The combination of organizational and timing constraints will determine analysis and design modus operandi.
How: Agile or Phased
Finally, the distinction between analysis and design will depend on the software engineering MO, as epitomized by the agile vs phased debate:
- The agile development model combines analysis, design, and development into a single activity carried out iteratively. It is arguably the option of choice providing the two conditions about shared ownership and continuous delivery can be met.
- Phased development models may rely on different arrangements but most will include a distinction between requirements analysis and software design.
That makes for an obvious conclusion: whether analysis and design are phased or carried out collaboratively, understanding their purpose and nature is a key success factor for systems and software engineering.
PS: Darwin vs Turing
As pointed out by Daniel Dennett (“From Bacteria to Bach, and Back“), the meaning of analysis and design can be neatly rooted in the theoretical foundations of evolution and computer science.

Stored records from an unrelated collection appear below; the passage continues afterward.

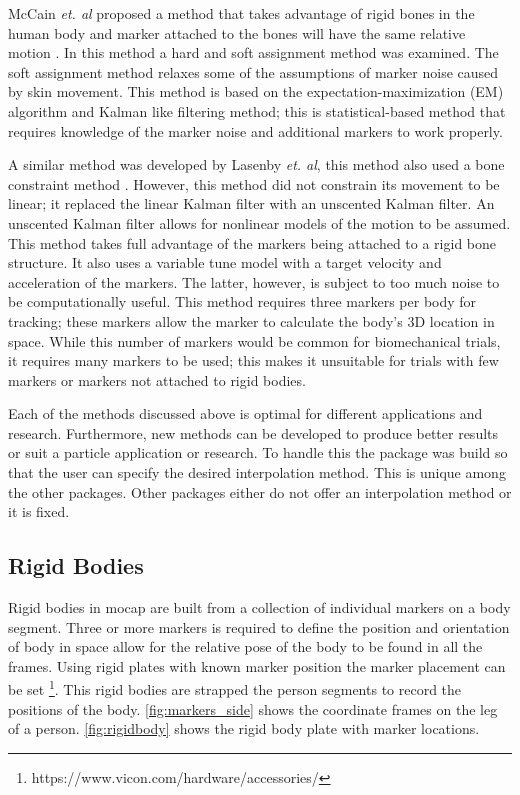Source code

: McCain \textit{et. al} proposed a method that takes advantage of rigid bones in the human body and marker attached to the bones will have the same relative motion \cite{li2010bolero}. In this method a hard and soft assignment method was examined. The soft assignment method relaxes some of the assumptions of marker noise caused by skin movement. This method is based on the expectation-maximization (EM) algorithm and Kalman like filtering method; this is statistical-based method that requires knowledge of the marker noise and additional markers to work properly. 

A similar method was developed by Lasenby \textit{et. al}, this method also used a bone constraint method \cite{aristidou2013real}. However, this method did not constrain its movement to be linear; it replaced the linear Kalman filter with an unscented Kalman filter. An unscented Kalman filter allows for nonlinear models of the motion to be assumed. This method takes full advantage of the markers being attached to a rigid bone structure. It also uses a variable tune model with a target velocity and acceleration of the markers. The latter, however, is subject to too much noise to be computationally useful. This method requires three markers per body for tracking; these markers allow the marker to calculate the body's 3D location in space. While this number of markers would be common for biomechanical trials, it requires many markers to be used; this makes it unsuitable for trials with few markers or markers not attached to rigid bodies.

Each of the methods discussed above is optimal for different applications and research. Furthermore, new methods can be developed to produce better results or suit a particle application or research. To handle this the package was build so that the user can specify the desired interpolation method. This is unique among the other packages. Other packages either do not offer an interpolation method or it is fixed.  

\subsection{Rigid Bodies}

Rigid bodies in mocap are built from a collection of individual markers on a body segment. Three or more markers is required to define the position and orientation of body in space allow for the relative pose of the body to be found in all the frames. Using rigid plates with known marker position the marker placement can be set \footnote{https://www.vicon.com/hardware/accessories/}. This rigid bodies are strapped the person segments to record the positions of the body. \autoref{fig:markers_side} shows the coordinate frames on the leg of a person. \autoref{fig:rigidbody} shows the rigid body plate with marker locations. 

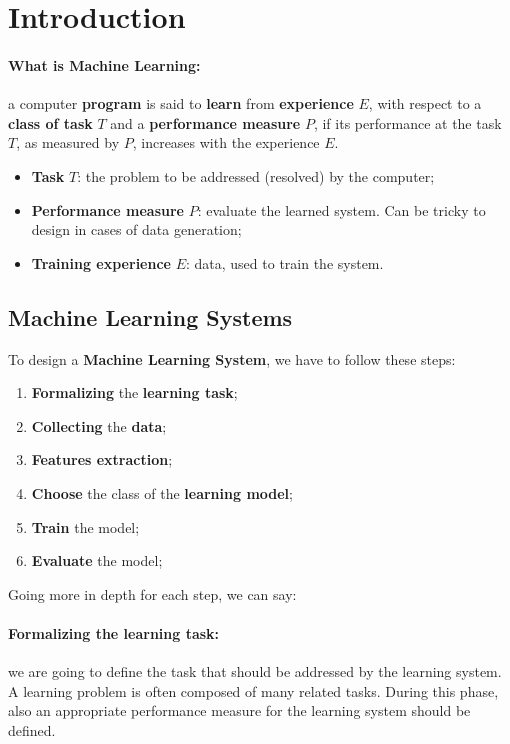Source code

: \section{Introduction}

\paragraph{What is Machine Learning:} a computer \textbf{program} is said to \textbf{learn} from \textbf{experience} $E$, with respect to a \textbf{class of task} $T$ and a \textbf{performance measure} $P$, if its performance at the task $T$, as measured by $P$, increases with the experience $E$.
\begin{itemize}
    \item \textbf{Task} $T$: the problem to be addressed (resolved) by the computer;
    \item \textbf{Performance measure} $P$: evaluate the learned system. Can be tricky to design in cases of data generation;
    \item \textbf{Training experience} $E$: data, used to train the system.
\end{itemize}

\subsection{Machine Learning Systems}
To design a \textbf{Machine Learning System}, we have to follow these steps:
\begin{enumerate}
    \item \textbf{Formalizing} the \textbf{learning task};
    \item \textbf{Collecting} the \textbf{data};
    \item \textbf{Features extraction};
    \item \textbf{Choose} the class of the \textbf{learning model};
    \item \textbf{Train} the model;
    \item \textbf{Evaluate} the model;
\end{enumerate}
Going more in depth for each step, we can say:

\paragraph{Formalizing the learning task:} we are going to define the task that should be addressed by the learning system. 
A learning problem is often composed of many related tasks. During this phase, also an appropriate performance 
measure for the learning system should be defined.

Darwin built his model of Natural Selection bottom up from the analysis of actual live beings. Roundly refuting the hypothesis of some “intelligent designer”, Darwin’s work epitomizes how ontologies built from observations (aka analysis models) can account for the origin, structure and behaviors of individuals.
Conversely, Turing’s thesis of computation is built top-down from established formal principles to software artifacts. In that case prior logical ontologies are applied to design models meant to realize intended capabilities.